Em Piratini, a 1ª Capital Farroupilha, na casa de nossos sogros, após a Missa, em um sábado à noite, em que aproveitamos para esticar as pernas nas ladeiras antigas da belíssima cidade histórica.

Quantas correções de modo amistoso e paternal não se pode fazer no ambiente tranquilo de uma caminhada após o jantar? E quantos pedidos de perdão à esposa por alguma falta não se pode ver? Ou quantas relações solidificadas entre pais e filhos?

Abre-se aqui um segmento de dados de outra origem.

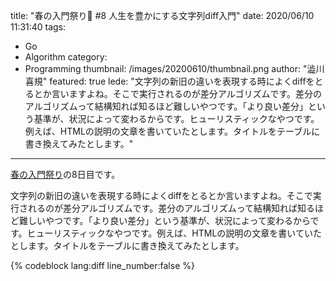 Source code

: title: "春の入門祭り🌸 #8 人生を豊かにする文字列diff入門"
date: 2020/06/10 11:31:40
tags:
  - Go
  - Algorithm
category:
  - Programming
thumbnail: /images/20200610/thumbnail.png
author: "澁川喜規"
featured: true
lede: "文字列の新旧の違いを表現する時によくdiffをとるとか言いますよね。そこで実行されるのが差分アルゴリズムです。差分のアルゴリズムって結構知れば知るほど難しいやつです。「より良い差分」という基準が、状況によって変わるからです。ヒューリスティックなやつです。例えば、HTMLの説明の文章を書いていたとします。タイトルをテーブルに書き換えてみたとします。"
---

[春の入門祭り](https://future-architect.github.io/articles/20200529/)の8日目です。


文字列の新旧の違いを表現する時によくdiffをとるとか言いますよね。そこで実行されるのが差分アルゴリズムです。差分のアルゴリズムって結構知れば知るほど難しいやつです。「より良い差分」という基準が、状況によって変わるからです。ヒューリスティックなやつです。例えば、HTMLの説明の文章を書いていたとします。タイトルをテーブルに書き換えてみたとします。

{% codeblock lang:diff line_number:false %}
<title>
{% endcodeblock %}

どちらの差分の方がわかりやすいでしょうか？

{% codeblock lang:diff line_number:false %}
- <title>
+ <table>
{% endcodeblock %}


{% codeblock lang:diff line_number:false %}
  <t
- it
+ ab
  le>
{% endcodeblock %}


どちらも間違ってはおらず、この差分を元にパッチを当てたりも可能です。ただ、読んだ時の読みやすさが違います。

これはもちろん前者と答える人の方が多いでしょう。だって、タグという意味の塊が維持されていますからね。
これは究極的にはわかりやすいdiffというのは「意味」を理解しないと作れないということを意味します。これがdiffは簡単なようで難しいと書いた理由です。もちろん、ほどほどの工数で、ほどほどの見た目のdiffも作成可能です。

案件の中で「とりあえず差分を」となるとあまり細かい部分まで詰めきれないことが多いと思います。差分の表示の質はどちらかというと、「あれば嬉しい」話で、「ないと困る」という線引きがしにくいものです。とりあえず出せてしまったらそこで試合終了になることも多いかも知れません。というか、そもそも差分アルゴリズムを案件で使おうという議論にもあまりならない気がします。

個人的には結構工夫しがいがあってお気に入りの差分アルゴリズムについて、それが何者であるか、どういう特製があって、どういう工夫ができるのかを紹介していきます。この説明では、Google製のdiff-match-patchのGo移植を元に説明していきますが、基本的な考え方は他の実装でも使えると思います。なお、このライブラリはdiff以外にmatchとpatchの機能もありますが、このエントリーではdiffのみを扱います。

# 差分検知では何が行われるのか？

さっそく、[差分を表示して](https://play.golang.org/p/c0kcz7IO0Op)みます。

```go
package main

import (
	"log"

	"github.com/sergi/go-diff/diffmatchpatch"
)

const (
	text1 = "github.com/mattn_jp/go-sqlite3"
	text2 = "github.com/shibukawa/nanogui-go"
)

func main() {
	dmp := diffmatchpatch.New()

	diffs := dmp.DiffMain(text1, text2, false)
	
	log.Println(diffs)
}
```

``[{Equal github.com/} {Delete m} {Insert shibuk}]``みたいなテキストで出力されますが、手動でdiffコマンド的に出力をわかりやすく表示すると以下のようになります。

{% codeblock lang:diff line_number:false %}
  github.com/
- m
+ shibuk
  a
- tt
+ wa/
  n
- _jp/
+ anogui-
  go
- -sqlite3
{% endcodeblock %}



結果のdiffsは差分のリストで、文字列片ごとに、Equal/Insert/Deleteのフラグ(Type)がついたものです。

```go
type Diff struct {
    Type Operation
    Text string
}
```

差分アルゴリズムがやっていることは、この編集リストを作るのがお仕事です。ちなみに、このEqualとInsertだけをピックアップして文字列を結合すれば新しい文字列が、EqualとDeleteだけをピックアップすると古い文字列になります。

文章を編集するアクションのリストなので、ここから[レーベンシュタイン距離を計算](https://play.golang.org/p/hj2ekE8Rtjd)することもできます。diff-match-patchのライブラリではまさにその関数が提供されています。レーベンシュタイン距離はInsertやDeleteが多いほどスコアが上がるアルゴリズムで、単語同士の距離を計算できます。

```go
log.Println(dmp.DiffLevenshtein(diffs))
// output: 24
```

レーベンシュタイン距離を使うと、ユーザーが入力したコマンドが、利用可能なコマンドリストのどれにもマッチしないときに、一番近いコマンド名を出して「これを入力しようとしたんでしょうか？」と聞くことができます。

## 出力部分の補助関数

diffの結果を加工する関数がいくつか提供されています。HTMLにしたり、カラーコード付きでコンソール出力したり、diffから元のテキストを復元したり、diffのテキストのように出力したり・・・

```go
func (dmp *DiffMatchPatch) DiffPrettyHtml(diffs []Diff) string
func (dmp *DiffMatchPatch) DiffPrettyText(diffs []Diff) string
func (dmp *DiffMatchPatch) DiffText1(diffs []Diff) string
func (dmp *DiffMatchPatch) DiffText2(diffs []Diff) string
func (dmp *DiffMatchPatch) DiffToDelta(diffs []Diff) string
```

## 基本の検知ロジックのカスタマイズ

マッチを探す文字数の範囲やコスト計算のパラメータ調整は構造体の属性をいじると行えます。diff以外のmatchとpatch用のパラメータもあります。とはいえ、これだけで「見やすいdiff」を作り出すのは難しいと思います。そのため、基本の差分ロジックの出力を後から変更していく方法をこのあと紹介します。

```go
type DiffMatchPatch struct {
    // Number of seconds to map a diff before giving up (0 for infinity).
    DiffTimeout time.Duration
    // Cost of an empty edit operation in terms of edit characters.
    DiffEditCost int
    // How far to search for a match (0 = exact location, 1000+ = broad match). A match this many characters away from the expected location will add 1.0 to the score (0.0 is a perfect match).
    MatchDistance int
    // When deleting a large block of text (over ~64 characters), how close do the contents have to be to match the expected contents. (0.0 = perfection, 1.0 = very loose).  Note that MatchThreshold controls how closely the end points of a delete need to match.
    PatchDeleteThreshold float64
    // Chunk size for context length.
    PatchMargin int
    // The number of bits in an int.
    MatchMaxBits int
    // At what point is no match declared (0.0 = perfection, 1.0 = very loose).
    MatchThreshold float64
}
```

# 後処理でのdiffの統合

最初のサンプルをみた時に、わかりにくかった原因は「細かすぎる」ことにありました。diff-match-patchはデフォルトではなるべく細かい差分を見つけようとします。ただ、それではわかりにくかったりするので、行ごとの差分になるようにしたり「編集リストをまとめて数を減らす」のが基本的なチューニングの方向性になります。

例えばこの差分は、Equalが2つ、DeleteとInsertが一つずつのリストになっています。

{% codeblock lang:diff line_number:false %}
  <t
- it
+ ab
  le>
{% endcodeblock %}



で、読みやすい方は、Equal要素はDeleteとInsertにそれぞれマージされています。

{% codeblock lang:diff line_number:false %}
- <title>
+ <table>
{% endcodeblock %}


diff-match-patchには、デフォルトのアルゴリズムで作成した編集リストを、ある程度まとめてわかりやすくする関数がいくつも提供されています。

```go
func (dmp *DiffMatchPatch) DiffCleanupEfficiency(diffs []Diff) []Diff
func (dmp *DiffMatchPatch) DiffCleanupMerge(diffs []Diff) []Diff
func (dmp *DiffMatchPatch) DiffCleanupSemantic(diffs []Diff) []Diff
func (dmp *DiffMatchPatch) DiffCleanupSemanticLossless(diffs []Diff) []Diff
```

それぞれ、異なる戦略でマージしようとします。[DiffCleanupEfficiency()](https://play.golang.org/p/xDf4MyftWgM)と[DiffCleanupSemantic()](https://play.golang.org/p/A9coFnr-LK8)の結果は次の通りです。他の二つはこの入力では変わりませんでした。


{% codeblock DiffCleanupEfficiency() lang:diff line_number:false %}
  github.com/
- mattn_jp/
+ shibukawa/nanogui-
  go
- -sqlite3
{% endcodeblock %}


{% codeblock DiffCleanupSemantic() lang:diff line_number:false %}
  github.com/
- mattn_jp/go-sqlite3
+ shibukawa/nanogui-go
{% endcodeblock %}



# 行単位のdiff

[複数行のテキスト](https://play.golang.org/p/6hQaDU230yT)を今までの関数に入れてみます。行頭に改行が来たり、テキストの中に来たり、まちまちです。そのまま色付きで表示してもなんかわかりにくい表示結果になりがちです。

何も考えずに複数行テキストを入れてみる

{% codeblock 何も考えずに複数行テキストを入れてみる lang:diff line_number:false %}
  github.com/
- mattn_jp/go-sqlite3
+ shibukawa/nanogui-go
  (改行)github.com/labstack/echo(改行)github.com/g
- orilla/mux
+ in-gonic/gin
  (改行)
{% endcodeblock %}



この結果をゴニョゴニョ直しても良いのですが、行単位でのdiffでは[今までとは違うメソッドを使って入力と出力をフィルター](https://play.golang.org/p/7PKXZXA3D2O)することで読みやすい差分出力を行うロジックが提供されています。


```go
package main

import (
	"log"

	"github.com/sergi/go-diff/diffmatchpatch"
)

const (
	text1 = "github.com/mattn_jp/go-sqlite3"
	text2 = "github.com/shibukawa/nanogui-go"
)

func main() {
	dmp := diffmatchpatch.New()
	a, b, c := dmp.DiffLinesToChars(text1, text2)
	diffs := dmp.DiffMain(a, b, false)
	diffs = dmp.DiffCharsToLines(diffs, c)

	log.Println(diffs)
}
```


{% codeblock lang:diff line_number:false %}
- Delete github.com/mattn_jp/go-sqlite3(改行)
+ Insert github.com/shibukawa/nanogui-go(改行)
  github.com/labstack/echo(改行)
- Delete github.com/gorilla/mux(改行)
+ Insert github.com/gin-gonic/gin(改行)
{% endcodeblock %}



見慣れたdiffが出てきましたね。

これ、何をしているかというと、入力のテキストを行単位にわけ、1行1文字となるように、前処理をしているのですよね。そして、最後に文字を行に戻しています。文字というのは、それ以上は分られない単位ですので、この前処理を行うことで行単位でのdiffが出力されるわけです。

# 応用編: GitHubのようなdiff

みなさんが見慣れているGitHubでは、行単位のdiffの中に、文字単位のdiffが入った出力が行われます。この出力の情報量は多く、長い行の一部が変更された場合などに力を発揮します。

これを実現するには既製のライブラリをそのまま使うだけではダメで、いろいろ後処理を加える必要があります。完成品は[こちら](https://github.com/shibukawa/cdiff/blob/master/diff.go#L141)にあります。

やっていることは単純で、diffsの差分の結果中で、Delete→Insertの順番に並んでいるところを見つけ、その差分を行内のdiffとして出力してあげればいけます。

なお、GitHubの場合は新旧の行番号を両方表示しているため、そこをエミュレーションするにはdiffsのテキストを解析し、新旧の行番号をカウントしてあげる必要があります。上記のコードでは[まずさいしょに](https://github.com/shibukawa/cdiff/blob/master/diff.go#L16)この処理を行っています。Equalなら両方の、Deleteなら旧の方のみ、Insertなら新の方のみの行カウンターをインクリメントする、みたいな感じですね。

これらの処理を組み合わせることで、次のような行単位差分と、その中のテキスト単位差分を出しつつ、新旧の行数を両方出す（unified形式）で出したのが次のスクリーンショットです。まあ、テキスト単位差分はもうちょっと何かしらの後処理はした方が良いですが、とりあえず実証実験ということで。

<img src="/images/20200610/99.png">

# まとめ

diffのアルゴリズムと応用について紹介しました。

diffってすごく人間臭いアルゴリズムだと思うんですよね。そもそもすべてがきちんと動いている・情報が把握されている場合にはあまり必要とされない。間違った時、間違いを見つけようとした時ほど役立つんですよね。フューチャーが扱うようなシステムでも必須要件に入ることはあまりないと思いますし、僕が前職でやっていたような社内SE業でも必ずしも必要とされない。でも、それを知っていると、もしユーザーが間違った時に「もしかしてこれじゃないですか？」「前回の設定との違いはこれですよ。間違いの原因はこの中にありますか？」みたいな親切なことができるんですよね。

「なくても困らないけど、あったら嬉しい」ものって、ほとんどの場合「付加価値」を提供するものです。diffアルゴリズムも自分が使える道具の中に入れておくと、いざと言う時に「最低限を満足するだけのシステム」から「すごく親切なシステム」にパワーアップできると思います。


# 関連記事

* [Goの標準ライブラリのコードリーディングのすすめ](https://future-architect.github.io/articles/20200310/)
* [Go Conferenceの📛を作る](https://future-architect.github.io/articles/20191203/)
* [Go Cloud#4 URLを編集するパッケージ](https://future-architect.github.io/articles/20191114/)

A confidência e o desabafo são favorecidos por essas caminhadas noturnas, quando um filho precisa de calma e tranquilidade para expor um problema ao pai, para uma filha narrar suas dúvidas à mãe, para que todos se aconselhem e conversem sobre assuntos até mesmo delicados. A formação das crianças e adolescentes não pode ser reduzida a um arremedo de classe escolar em casa. É no ambiente acolhedor do lar - e o lar está presente não só na estrutura física da residência, mas quando a família se desloca também - que as coisas boas vão sendo aprendidas e as más combatidas.

Aline e Theresa antes de um pequeno passeio.

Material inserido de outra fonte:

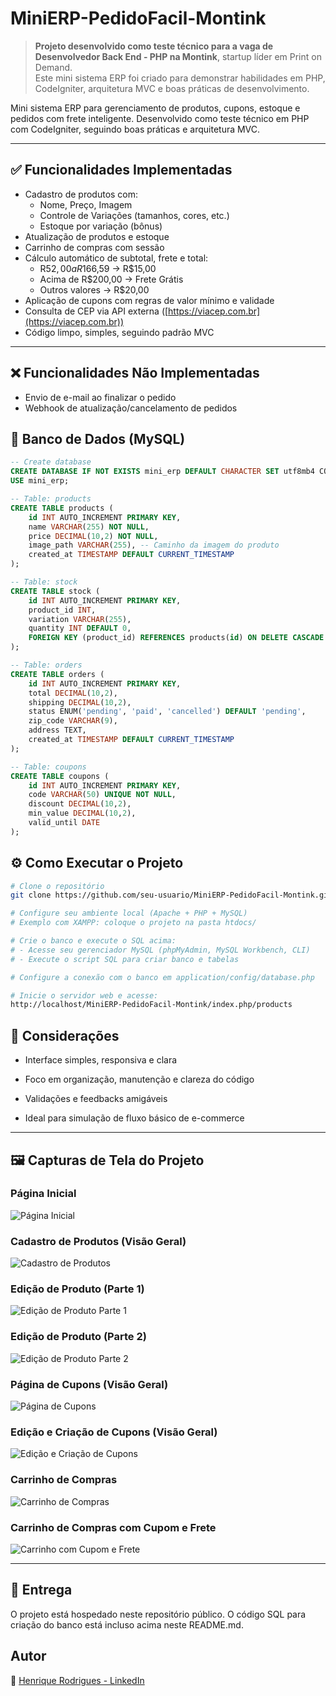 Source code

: # MiniERP-PedidoFacil-Montink

> **Projeto desenvolvido como teste técnico para a vaga de Desenvolvedor Back End - PHP na Montink**, startup líder em Print on Demand.  
> Este mini sistema ERP foi criado para demonstrar habilidades em PHP, CodeIgniter, arquitetura MVC e boas práticas de desenvolvimento.

Mini sistema ERP para gerenciamento de produtos, cupons, estoque e pedidos com frete inteligente. Desenvolvido como teste técnico em PHP com CodeIgniter, seguindo boas práticas e arquitetura MVC.

---

## ✅ Funcionalidades Implementadas

- Cadastro de produtos com:
  - Nome, Preço, Imagem
  - Controle de Variações (tamanhos, cores, etc.)
  - Estoque por variação (bônus)
- Atualização de produtos e estoque
- Carrinho de compras com sessão
- Cálculo automático de subtotal, frete e total:
  - R$52,00 a R$166,59 → R$15,00
  - Acima de R$200,00 → Frete Grátis
  - Outros valores → R$20,00
- Aplicação de cupons com regras de valor mínimo e validade
- Consulta de CEP via API externa ([https://viacep.com.br](https://viacep.com.br))
- Código limpo, simples, seguindo padrão MVC

---

## ❌ Funcionalidades Não Implementadas

- Envio de e-mail ao finalizar o pedido
- Webhook de atualização/cancelamento de pedidos


## 🧱 Banco de Dados (MySQL)

```sql
-- Create database
CREATE DATABASE IF NOT EXISTS mini_erp DEFAULT CHARACTER SET utf8mb4 COLLATE utf8mb4_general_ci;
USE mini_erp;

-- Table: products
CREATE TABLE products (
    id INT AUTO_INCREMENT PRIMARY KEY,
    name VARCHAR(255) NOT NULL,
    price DECIMAL(10,2) NOT NULL,
    image_path VARCHAR(255), -- Caminho da imagem do produto
    created_at TIMESTAMP DEFAULT CURRENT_TIMESTAMP
);

-- Table: stock
CREATE TABLE stock (
    id INT AUTO_INCREMENT PRIMARY KEY,
    product_id INT,
    variation VARCHAR(255),
    quantity INT DEFAULT 0,
    FOREIGN KEY (product_id) REFERENCES products(id) ON DELETE CASCADE
);

-- Table: orders
CREATE TABLE orders (
    id INT AUTO_INCREMENT PRIMARY KEY,
    total DECIMAL(10,2),
    shipping DECIMAL(10,2),
    status ENUM('pending', 'paid', 'cancelled') DEFAULT 'pending',
    zip_code VARCHAR(9),
    address TEXT,
    created_at TIMESTAMP DEFAULT CURRENT_TIMESTAMP
);

-- Table: coupons
CREATE TABLE coupons (
    id INT AUTO_INCREMENT PRIMARY KEY,
    code VARCHAR(50) UNIQUE NOT NULL,
    discount DECIMAL(10,2),
    min_value DECIMAL(10,2),
    valid_until DATE
);
```

## ⚙️ Como Executar o Projeto
```bash
# Clone o repositório
git clone https://github.com/seu-usuario/MiniERP-PedidoFacil-Montink.git

# Configure seu ambiente local (Apache + PHP + MySQL)
# Exemplo com XAMPP: coloque o projeto na pasta htdocs/

# Crie o banco e execute o SQL acima:
# - Acesse seu gerenciador MySQL (phpMyAdmin, MySQL Workbench, CLI)
# - Execute o script SQL para criar banco e tabelas

# Configure a conexão com o banco em application/config/database.php

# Inicie o servidor web e acesse:
http://localhost/MiniERP-PedidoFacil-Montink/index.php/products
```

## 📌 Considerações
- Interface simples, responsiva e clara

- Foco em organização, manutenção e clareza do código

- Validações e feedbacks amigáveis

- Ideal para simulação de fluxo básico de e-commerce

---

## 🖼️ Capturas de Tela do Projeto

### Página Inicial
![Página Inicial](assets/screenshots/pagina_inicial.png)

### Cadastro de Produtos (Visão Geral)
![Cadastro de Produtos](assets/screenshots/cadastro_de_produtos.png)

### Edição de Produto (Parte 1)
![Edição de Produto Parte 1](assets/screenshots/modo_edicao_1.png)

### Edição de Produto (Parte 2)
![Edição de Produto Parte 2](assets/screenshots/modo_edicao_2.png)

### Página de Cupons (Visão Geral)
![Página de Cupons](assets/screenshots/pagina_cupons.png)

### Edição e Criação de Cupons (Visão Geral)
![Edição e Criação de Cupons](assets/screenshots/edicao_e_criacao_cupons.png)

### Carrinho de Compras
![Carrinho de Compras](assets/screenshots/carrinho_de_compras.png)

### Carrinho de Compras com Cupom e Frete
![Carrinho com Cupom e Frete](assets/screenshots/carrinho_de_compras_cupom_e_frete.png)

---

## 🚀 Entrega
O projeto está hospedado neste repositório público. O código SQL para criação do banco está incluso acima neste README.md.


## Autor
👤 [Henrique Rodrigues - LinkedIn](https://www.linkedin.com/in/henriquerodrigues-dev/)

Enfim, a caminhada noturna serve para conhecermos de fato o lugar onde moramos. Na agitação do dia, com carros e pessoas, todas correndo ávidas para algum compromisso, não prestamos atenção aos detalhes. Só na ausência de agitação isso é possível. Admirar os edifícios na penumbra, refletir sobre as famílias recolhidas em casa, sobre suas alegrias e tristezas, compadecer-se e rejubilar-se por elas. Detalhes riquíssimos da natureza e da arquitetura local, que de dia passam despercebidos, são reencontrados à noite, sem pressa. 

A ansiedade e o stress também podem ser combatidos com esse misto de exercício e passeio, o que contribui para a paz interior e para a harmonia do lar.

Nessa noite fomos jantar fora, comemorando os cinco anos de casados, em Pelotas. Fomos de carro, mas estacionamos em um local que nos proporcionasse uma caminhada relaxante.

Aproveite o leitor para iniciar nesse verão essa prática, nem que seja para também fazer o nenê dormir ou levar o cachorro para fazer cocô.


Até mesmo que depois façamos festa, é preciso caminhar...

Rafael Vitola Brodbeck

Um comentário:

Daniel Pereira Volpato disse...

Mais uma vez, um belo texto!

Um dos motivos pelos quais escolhemos nossa nova residência foi justamente a possibilidade de fazer caminhadas à noite.

A atual fica numa subida, num lugar com trechos muito escuros e outros muito movimentados, sem a possibilidade de se realizar ali uma caminhada relaxante.

Na nova poderemos levar os filhos para passear após um dia de trabalho estressante. Nada mais relaxante para nós e divertido para eles. Muito melhor do que ficar entocado num apartamento minúsculo.

Também percebo a importância do silêncio nos dias de hoje. As pessoas nunca estão sós consigo mesmas, com suas consciências. Há sempre um fone no ouvido, um celular na mão ou outra coisa para impedi-las de refletir sobre aquelas questões essenciais da vida e mesmo sobre suas próprias ações no dia que passou. Uma calma caminhada é excelente para isto!